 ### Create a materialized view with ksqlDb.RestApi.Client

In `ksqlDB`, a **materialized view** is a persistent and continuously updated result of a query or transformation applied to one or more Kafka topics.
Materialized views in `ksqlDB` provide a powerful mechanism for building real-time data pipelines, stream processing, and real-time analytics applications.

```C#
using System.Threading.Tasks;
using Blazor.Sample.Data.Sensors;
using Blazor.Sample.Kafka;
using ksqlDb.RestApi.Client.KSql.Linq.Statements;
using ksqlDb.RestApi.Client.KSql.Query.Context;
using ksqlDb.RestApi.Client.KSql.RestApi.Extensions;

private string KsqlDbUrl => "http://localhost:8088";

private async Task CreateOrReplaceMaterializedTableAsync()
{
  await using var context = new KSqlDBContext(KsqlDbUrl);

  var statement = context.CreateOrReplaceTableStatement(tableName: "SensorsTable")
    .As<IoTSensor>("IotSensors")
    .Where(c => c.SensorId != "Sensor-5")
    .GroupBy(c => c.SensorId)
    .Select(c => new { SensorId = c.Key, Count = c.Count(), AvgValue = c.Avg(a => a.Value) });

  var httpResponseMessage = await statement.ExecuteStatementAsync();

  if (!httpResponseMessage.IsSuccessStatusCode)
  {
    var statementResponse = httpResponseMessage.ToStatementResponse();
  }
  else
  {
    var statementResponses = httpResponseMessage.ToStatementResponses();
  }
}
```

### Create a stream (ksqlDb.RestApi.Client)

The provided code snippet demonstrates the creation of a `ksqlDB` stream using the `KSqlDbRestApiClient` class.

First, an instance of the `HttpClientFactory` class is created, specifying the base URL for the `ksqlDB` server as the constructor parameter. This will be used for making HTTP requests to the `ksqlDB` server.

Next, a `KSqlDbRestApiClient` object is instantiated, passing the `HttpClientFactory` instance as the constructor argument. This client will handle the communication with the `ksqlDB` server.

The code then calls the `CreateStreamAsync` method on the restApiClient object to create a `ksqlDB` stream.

────

• [TASK OBJECTIVE]
Make a word-for-word transcription of the listing above.

• [EXERCISE ANSWER]
 ### Create a materialized view with ksqlDb.RestApi.Client

In `ksqlDB`, a **materialized view** is a persistent and continuously updated result of a query or transformation applied to one or more Kafka topics.
Materialized views in `ksqlDB` provide a powerful mechanism for building real-time data pipelines, stream processing, and real-time analytics applications.

```C#
using System.Threading.Tasks;
using Blazor.Sample.Data.Sensors;
using Blazor.Sample.Kafka;
using ksqlDb.RestApi.Client.KSql.Linq.Statements;
using ksqlDb.RestApi.Client.KSql.Query.Context;
using ksqlDb.RestApi.Client.KSql.RestApi.Extensions;

private string KsqlDbUrl => "http://localhost:8088";

private async Task CreateOrReplaceMaterializedTableAsync()
{
  await using var context = new KSqlDBContext(KsqlDbUrl);

  var statement = context.CreateOrReplaceTableStatement(tableName: "SensorsTable")
    .As<IoTSensor>("IotSensors")
    .Where(c => c.SensorId != "Sensor-5")
    .GroupBy(c => c.SensorId)
    .Select(c => new { SensorId = c.Key, Count = c.Count(), AvgValue = c.Avg(a => a.Value) });

  var httpResponseMessage = await statement.ExecuteStatementAsync();

  if (!httpResponseMessage.IsSuccessStatusCode)
  {
    var statementResponse = httpResponseMessage.ToStatementResponse();
  }
  else
  {
    var statementResponses = httpResponseMessage.ToStatementResponses();
  }
}
```

### Create a stream (ksqlDb.RestApi.Client)

The provided code snippet demonstrates the creation of a `ksqlDB` stream using the `KSqlDbRestApiClient` class.

First, an instance of the `HttpClientFactory` class is created, specifying the base URL for the `ksqlDB` server as the constructor parameter. This will be used for making HTTP requests to the `ksqlDB` server.

Next, a `KSqlDbRestApiClient` object is instantiated, passing the `HttpClientFactory` instance as the constructor argument. This client will handle the communication with the `ksqlDB` server.

The code then calls the `CreateStreamAsync` method on the restApiClient object to create a `ksqlDB` stream.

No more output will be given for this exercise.